I think we can do better than this with a few simple changes.
The Law of Robustness as stated in RFC 1122 is “Be liberal in what you accept, and conservative in what you send.” Adapting that principle to ODF spreadsheets, I recommend the following practice for ensuring interoperability using ODF 1.0 and ODF 1.1:
- When writing ODF 1.0 or ODF 1.1 spreadsheet documents, write formula attribute values using the OpenOffice namespace prefix: “http://openoffice.org/2004/calc”. All ODF spreadsheet applications I have tested accept and correctly process formulas in that namespace. Note that the CleverAge add-in is not doing the namespace checks in a XML-correct fashion. They are comparing only the text of the prefix, not resolving it to a namespace URI and comparing the URI’s. So you should be sure to also use “oooc” as the namespace prefix.
- When reading ODF 1.0 or ODF 1.1 spreadsheet documents, be prepared to handle formulas with no namespace qualification as well as those with the OpenOffice namespace.
Specifically, Symphony and KSpread should consider making changes to accommodate #1 and CleverAge should consider changes needed to do #2. In the CleverAge case, a trivial, one-line change to OdfConditionalPostProcessor.cs will quickly restore compatibility with Symphony and KSpread documents.
Now, if you are entirely satisfied with what I have said above, and have no lingering doubts, then you are not thinking enough. It is not enough to merely bring the spreadsheet formulas over intact. Interoperability also requires that we interpret the formulas in the same way.
So let’s look at that side of the equation (no pun intended). Fortunately, we are all quite close to what is being defined in ODF 1.2’s OpenFormula specification. This is not so surprising, since OpenFormula was based on actual spreadsheet practice, looking at a variety of spreadsheet applications. I did a quick test of the 6 ODF spreadsheet applications to see how well they fared against a test suite of 509 core tests that OpenFormula defines for spreadsheet functions. The results were:
- CleverAge 455/509 = 89%
- Google 457/509 = 90%
- KSpread 472/509 = 93%
- Symphony 487/509 = 96%
- OpenOffice 493/509 = 97%
- Sun Plugin 500/509 – 98%
So, we’re not yet perfect, but we’re getting pretty close. Interestingly, the lowest scores (CleverAge) and highest scores (Sun Plugin) are both for the same calculation engine (Excel).

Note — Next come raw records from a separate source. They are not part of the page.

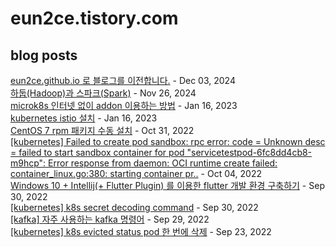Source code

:# eun2ce.tistory.com
## blog posts
[eun2ce.github.io 로 블로그를 이전합니다.](https://eun2ce.tistory.com/notice/42) - Dec 03, 2024<br>
[하둡(Hadoop)과 스파크(Spark)](https://eun2ce.tistory.com/35) - Nov 26, 2024<br>
[microk8s 인터넷 없이 addon 이용하는 방법](https://eun2ce.tistory.com/34) - Jan 16, 2023<br>
[kubernetes istio 설치](https://eun2ce.tistory.com/33) - Jan 16, 2023<br>
[CentOS 7 rpm 패키지 수동 설치](https://eun2ce.tistory.com/32) - Oct 31, 2022<br>
[[kubernetes] Failed to create pod sandbox: rpc error: code = Unknown desc = failed to start sandbox container for pod &quot;servicetestpod-6fc8dd4cb8-m9hcp&quot;: Error response from daemon: OCI runtime create failed: container_linux.go:380: starting container pr..](https://eun2ce.tistory.com/31) - Oct 04, 2022<br>
[Windows 10 + Intellij(+ Flutter Plugin) 를 이용한 flutter 개발 환경 구축하기](https://eun2ce.tistory.com/30) - Sep 30, 2022<br>
[[kubernetes] k8s secret decoding command](https://eun2ce.tistory.com/29) - Sep 30, 2022<br>
[[kafka] 자주 사용하는 kafka 명령어](https://eun2ce.tistory.com/27) - Sep 29, 2022<br>
[[kubernetes] k8s evicted status pod 한 번에 삭제](https://eun2ce.tistory.com/25) - Sep 23, 2022<br>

Looking forward, we’ll continue to edit and refine OpenFormula and its test cases. You might look for it when it comes out for public review, hopefully in a couple of months. Unlike other parts of ODF 1.2, OpenFormula is essentially XML-free. It is a mini-expression language, defined by a BNF grammar and accompanied by hundreds of spreadsheet functions from mathematics, finance, engineering, statistics, etc. So review by subject matter experts in these disciplines is especially needed, even if they have zero XML experience. If you want to see the current OpenFormula Working Draft, currently in its 71st revision, take a look. Comments may be submitted to the ODF TC’s comment list.

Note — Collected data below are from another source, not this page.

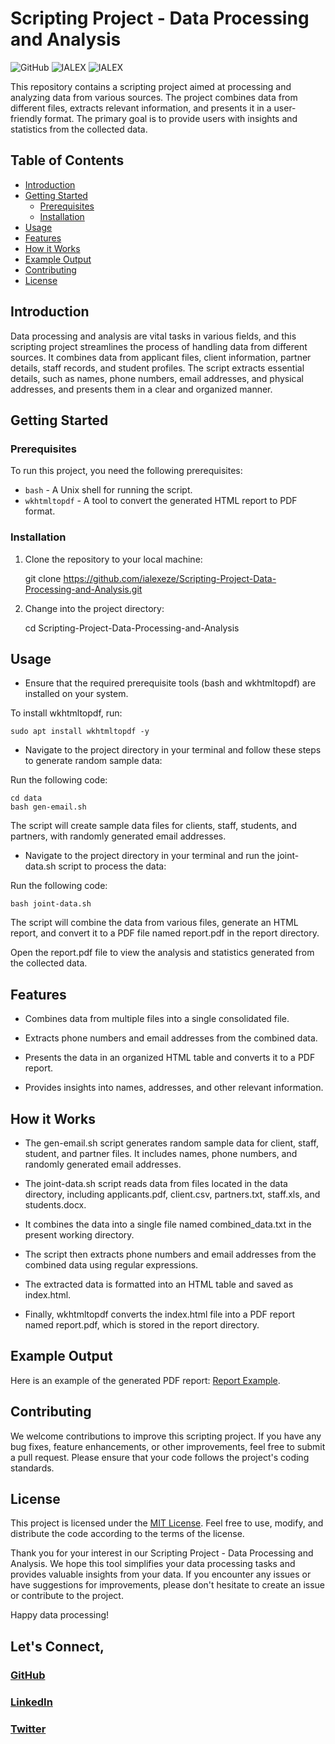 # Scripting Project - Data Processing and Analysis

![GitHub](https://img.shields.io/badge/GitHub-Scripting--Project--Data--Processing--and--Analysis-red) ![IALEX](https://img.shields.io/badge/IALEX-blue) ![IALEX](https://img.shields.io/badge/Bash--VSCode--PDF-lilac)

This repository contains a scripting project aimed at processing and analyzing data from various sources. The project combines data from different files, extracts relevant information, and presents it in a user-friendly format. The primary goal is to provide users with insights and statistics from the collected data.

## Table of Contents
- [Introduction](#introduction)
- [Getting Started](#getting-started)
  - [Prerequisites](#prerequisites)
  - [Installation](#installation)
- [Usage](#usage)
- [Features](#features)
- [How it Works](#how-it-works)
- [Example Output](#example-output)
- [Contributing](#contributing)
- [License](#license)

## Introduction<a name="introduction"></a>

Data processing and analysis are vital tasks in various fields, and this scripting project streamlines the process of handling data from different sources. It combines data from applicant files, client information, partner details, staff records, and student profiles. The script extracts essential details, such as names, phone numbers, email addresses, and physical addresses, and presents them in a clear and organized manner.

## Getting Started<a name="getting-started"></a>

### Prerequisites<a name="prerequisites"></a>

To run this project, you need the following prerequisites:

- `bash` - A Unix shell for running the script.
- `wkhtmltopdf` - A tool to convert the generated HTML report to PDF format.

### Installation<a name="installation"></a>

1. Clone the repository to your local machine:

    git clone https://github.com/ialexeze/Scripting-Project-Data-Processing-and-Analysis.git

2. Change into the project directory:

    cd Scripting-Project-Data-Processing-and-Analysis

## Usage<a name="usage"></a>
- Ensure that the required prerequisite tools (bash and wkhtmltopdf) are installed on your system.

To install wkhtmltopdf, run:

    sudo apt install wkhtmltopdf -y

- Navigate to the project directory in your terminal and follow these steps to generate random sample data:

Run the following code:
    
    cd data
    bash gen-email.sh

The script will create sample data files for clients, staff, students, and partners, with randomly generated email addresses.

- Navigate to the project directory in your terminal and run the joint-data.sh script to process the data:

Run the following code:

    bash joint-data.sh

The script will combine the data from various files, generate an HTML report, and convert it to a PDF file named report.pdf in the report directory.

Open the report.pdf file to view the analysis and statistics generated from the collected data.

## Features<a name="features"></a>
- Combines data from multiple files into a single consolidated file.

- Extracts phone numbers and email addresses from the combined data.

- Presents the data in an organized HTML table and converts it to a PDF report.

- Provides insights into names, addresses, and other relevant information.

## How it Works<a name="#how-it-works"></a>
- The gen-email.sh script generates random sample data for client, staff, student, and partner files. It includes names, phone numbers, and randomly generated email addresses.

- The joint-data.sh script reads data from files located in the data directory, including applicants.pdf, client.csv, partners.txt, staff.xls, and students.docx.

- It combines the data into a single file named combined_data.txt in the present working directory.

- The script then extracts phone numbers and email addresses from the combined data using regular expressions.

- The extracted data is formatted into an HTML table and saved as index.html.

- Finally, wkhtmltopdf converts the index.html file into a PDF report named report.pdf, which is stored in the report directory.

## Example Output<a name="example-output"></a>
Here is an example of the generated PDF report: [Report Example](report/report.pdf).

## Contributing<a name="contributing"></a>
We welcome contributions to improve this scripting project. If you have any bug fixes, feature enhancements, or other improvements, feel free to submit a pull request. Please ensure that your code follows the project's coding standards.

## License<a name="license"></a>
This project is licensed under the [MIT License](LICENSE). Feel free to use, modify, and distribute the code according to the terms of the license.

Thank you for your interest in our Scripting Project - Data Processing and Analysis. We hope this tool simplifies your data processing tasks and provides valuable insights from your data. If you encounter any issues or have suggestions for improvements, please don't hesitate to create an issue or contribute to the project.

Happy data processing!

## Let's Connect,
### [GitHub](github.com/ialexeze)
### [LinkedIn](linkedin.com/in/alexeze)
### [Twitter](twitter.com/ialexeze)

I’m also looking forward to testing Office 2007 SP2’s ODF support when it comes out, to see how their ODF support is improving. Anything less than the 500/509 results that Excel 2003 gives with the Sun Plugin will be a disappointment. KOffice has a 2.0 version in beta I should look at. OpenOffice has their 3.0 update. Sun also has an updated ODF Plugin. I’ll lean on the Symphony team as well, and see if we can beat 500/509. Game on!